IMoST - Preclinical evaluation of copper-64 chelators for immuno-PET imaging

Published on June 8, 2021 Updated on July 20, 2021

This project aims to assess the radiochemical and pharmacological interest of a macrocyclic chelator of copper-64 for immuno-PET imaging applications.

SPECT/CT images of the biodistribution of 125I-trastuzumab in Balb/c mice orthotopically xenografted with HER2 positive human breast cancer cells (BT-474). Left: 24 h post-injection / right: 48 h post-injection. The arrow indicates the tumour location.

SPECT/CT images of the biodistribution of 125I-trastuzumab in Balb/c mice orthotopically xenografted with HER2 positive human breast cancer cells (BT-474). Left: 24 h post-injection / right: 48 h post-injection. The arrow indicates the tumour location.

Immuno-PET imaging requires the use of monoclonal antibodies (mAbs) or their fragments radiolabelled with positron-emitting radionuclides. Among them, copper-64 is of particular interest due to its low maximum positron energy and suitable half-life (t1/2 = 12.7 h, Eb+max  = 655 keV). However, the development of 64Cu-based immuno-PET radiotracers requires the use of copper-specific chelators, modified with functional groups allowing the bioconjugation, and commonly called bifunctional chelators (BFCs). The stability and kinetic inertness of copper-chelator complexes is of utmost importance and highly challenging to limit in vivo Cu(II)/Cu(I) bioreduction, transmetallation and/or transchelation with human copper-binding proteins.

Recently, the UMR 1240 IMoST INSERM/UCA developed a series of polyazamacrocyclic chelators conjugated to a quaternary ammonium group for 64Cu-based PET imaging of cartilage functionality and associated diseases (osteoarthritis, arthritis, chondrosarcoma, see WO2016016272). Among all [64Cu]Cu-complex investigated, one of them, obtained with mild radiolabelling conditions and fast reaction time, has demonstrated excellent in vivo kinetic inertness in studied animal models. All together, these results prompted us to explore the potential of this chelator for the 64Cu-radiolabelling of biomolecules especially for immuno-PET imaging applications.

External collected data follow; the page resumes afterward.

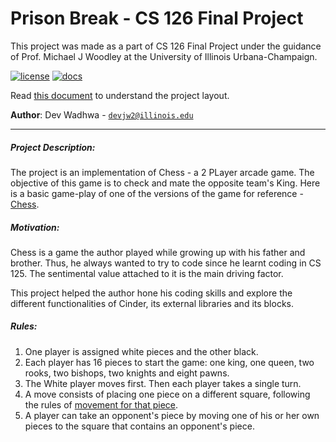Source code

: # Prison Break - CS 126 Final Project

This project was made as a part of CS 126 Final Project under the guidance of Prof. Michael J Woodley at the University
of Illinois Urbana-Champaign.

[![license](https://img.shields.io/badge/license-MIT-green)](LICENSE)
[![docs](https://img.shields.io/badge/docs-yes-brightgreen)](docs/README.md)

Read [this document](https://cliutils.gitlab.io/modern-cmake/chapters/basics/structure.html) to understand the project
layout.

**Author**: Dev Wadhwa - [`devjw2@illinois.edu`](mailto:devjw2@illinois.edu)

---------------------
 ##### Project Description:
 The project is an implementation of Chess - a 2 PLayer arcade game.
 The objective of this game is to check and mate the opposite team's King.
 Here is a basic game-play of one of the versions of the game for reference - 
 [Chess](https://www.youtube.com).
 
 ##### Motivation:
 Chess is a game the author played while growing up with his father and brother.
 Thus, he always wanted to try to code since he learnt coding in CS 125.
 The sentimental value attached to it is the main driving factor.  
 
 This project helped the author hone his coding skills and explore the different functionalities of Cinder, 
 its external libraries and its blocks. 

 ##### Rules:
 
 1. One player is assigned white pieces and the other black. 
 2. Each player has 16 pieces to start the game: one king, one queen, two rooks, two bishops, 
    two knights and eight pawns.
 3. The White player moves first. Then each player takes a single turn. 
 4. A move consists of placing one piece on a different square, following the rules of 
    [movement for that piece](https://www.flyordie.com/games/help/chess/en/pieces_chess.html).
 5. A player can take an opponent's piece by moving one of his or her own pieces to the square that 
    contains an opponent's piece.  
    
    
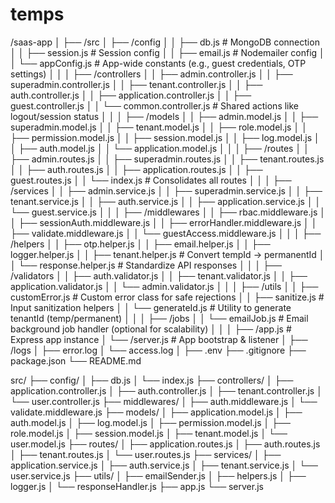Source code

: # temps
/saas-app
│
├── /src
│   ├── /config
│   │   ├── db.js                   # MongoDB connection
│   │   ├── session.js              # Session config
│   │   ├── email.js                # Nodemailer config
│   │   └── appConfig.js            # App-wide constants (e.g., guest credentials, OTP settings)
│   │
│   ├── /controllers
│   │   ├── admin.controller.js
│   │   ├── superadmin.controller.js
│   │   ├── tenant.controller.js
│   │   ├── auth.controller.js
│   │   ├── application.controller.js
│   │   ├── guest.controller.js
│   │   └── common.controller.js    # Shared actions like logout/session status
│   │
│   ├── /models
│   │   ├── admin.model.js
│   │   ├── superadmin.model.js
│   │   ├── tenant.model.js
│   │   ├── role.model.js
│   │   ├── permission.model.js
│   │   ├── session.model.js
│   │   ├── log.model.js
│   │   ├── auth.model.js
│   │   └── application.model.js
│   │
│   ├── /routes
│   │   ├── admin.routes.js
│   │   ├── superadmin.routes.js
│   │   ├── tenant.routes.js
│   │   ├── auth.routes.js
│   │   ├── application.routes.js
│   │   ├── guest.routes.js
│   │   └── index.js                # Consolidates all routes
│   │
│   ├── /services
│   │   ├── admin.service.js
│   │   ├── superadmin.service.js
│   │   ├── tenant.service.js
│   │   ├── auth.service.js
│   │   ├── application.service.js
│   │   └── guest.service.js
│   │
│   ├── /middlewares
│   │   ├── rbac.middleware.js
│   │   ├── sessionAuth.middleware.js
│   │   ├── errorHandler.middleware.js
│   │   ├── validate.middleware.js
│   │   └── guestAccess.middleware.js
│   │
│   ├── /helpers
│   │   ├── otp.helper.js
│   │   ├── email.helper.js
│   │   ├── logger.helper.js
│   │   ├── tenant.helper.js         # Convert tempId -> permanentId
│   │   └── response.helper.js       # Standardize API responses
│   │
│   ├── /validators
│   │   ├── auth.validator.js
│   │   ├── tenant.validator.js
│   │   ├── application.validator.js
│   │   └── admin.validator.js
│   │
│   ├── /utils
│   │   ├── customError.js           # Custom error class for safe rejections
│   │   ├── sanitize.js              # Input sanitization helpers
│   │   └── generateId.js            # Utility to generate tenantId (temp/permanent)
│   │
│   ├── /jobs
│   │   └── emailJob.js              # Email background job handler (optional for scalability)
│   │
│   ├── /app.js                      # Express app instance
│   └── /server.js                   # App bootstrap & listener
│
├── /logs
│   ├── error.log
│   └── access.log
│
├── .env
├── .gitignore
├── package.json
└── README.md




src/
├── config/
│   ├── db.js
│   └── index.js
├── controllers/
│   ├── application.controller.js
│   ├── auth.controller.js
│   ├── tenant.controller.js
│   └── user.controller.js
├── middlewares/
│   ├── auth.middleware.js
│   └── validate.middleware.js
├── models/
│   ├── application.model.js
│   ├── auth.model.js
│   ├── log.model.js
│   ├── permission.model.js
│   ├── role.model.js
│   ├── session.model.js
│   ├── tenant.model.js
│   └── user.model.js
├── routes/
│   ├── application.routes.js
│   ├── auth.routes.js
│   ├── tenant.routes.js
│   └── user.routes.js
├── services/
│   ├── application.service.js
│   ├── auth.service.js
│   ├── tenant.service.js
│   └── user.service.js
├── utils/
│   ├── emailSender.js
│   ├── helpers.js
│   ├── logger.js
│   └── responseHandler.js
├── app.js
└── server.js
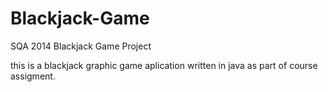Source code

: Blackjack-Game
==============

SQA 2014 Blackjack Game Project


this is a blackjack graphic game aplication written in java as part of course assigment.
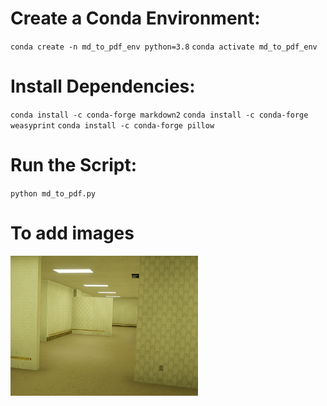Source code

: 
# Create a Conda Environment:
`conda create -n md_to_pdf_env python=3.8`
`conda activate md_to_pdf_env`

# Install Dependencies:
`conda install -c conda-forge markdown2`
`conda install -c conda-forge weasyprint`
`conda install -c conda-forge pillow`


# Run the Script:
`python md_to_pdf.py`


# To add images

<img src="img/latest-419827327.png" alt="Backrooms" style="width:300px;"/>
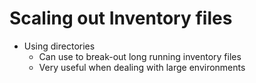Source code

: # Scaling out Inventory files

- Using directories
	- Can use to break-out long running inventory files
	- Very useful when dealing with large environments

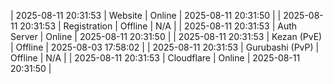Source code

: | 2025-08-11 20:31:53 | Website | Online | 2025-08-11 20:31:50 |
| 2025-08-11 20:31:53 | Registration | Offline | N/A |
| 2025-08-11 20:31:53 | Auth Server | Online | 2025-08-11 20:31:50 |
| 2025-08-11 20:31:53 | Kezan (PvE) | Offline | 2025-08-03 17:58:02 |
| 2025-08-11 20:31:53 | Gurubashi (PvP) | Offline | N/A |
| 2025-08-11 20:31:53 | Cloudflare | Online | 2025-08-11 20:31:50 |
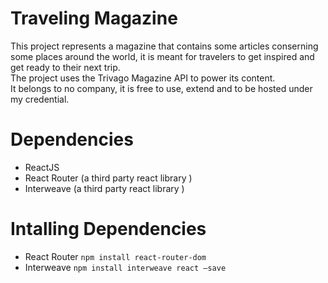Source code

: # Traveling Magazine
This project represents a magazine that contains some articles conserning some places around the world, it is meant for travelers to get inspired and get ready to their next trip.<br/>
The project uses the Trivago Magazine API to power its content.<br/>
It belongs to no company, it is free to use, extend and to be hosted under my credential.

# Dependencies
* ReactJS
* React Router (a third party react library )
* Interweave (a third party react library )

# Intalling Dependencies
* React Router `npm install react-router-dom`
* Interweave `npm install interweave react —save`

To this end, a series of three BFCs (our chelator and commonly used NODAGA and DOTA azamacrocycles) will be synthesised. For an optimal comparison, the covalent linking of BFCs to the biomolecule (i.e. anti-HER2 mAb) will be achieved by strain-promoted azide-alkyne cycloaddition. After radiolabelling, the stability, immunoreactivity and pharmacokinetics of the corresponding radioimmunoconjugates will be studied in HER2 positive breast cancer models. This project is developed in collaboration with the GICC EA7501 laboratory of the University of Tours (Team IMT, Dr. Nicolas Joubert) and the GIP Arronax of Nantes.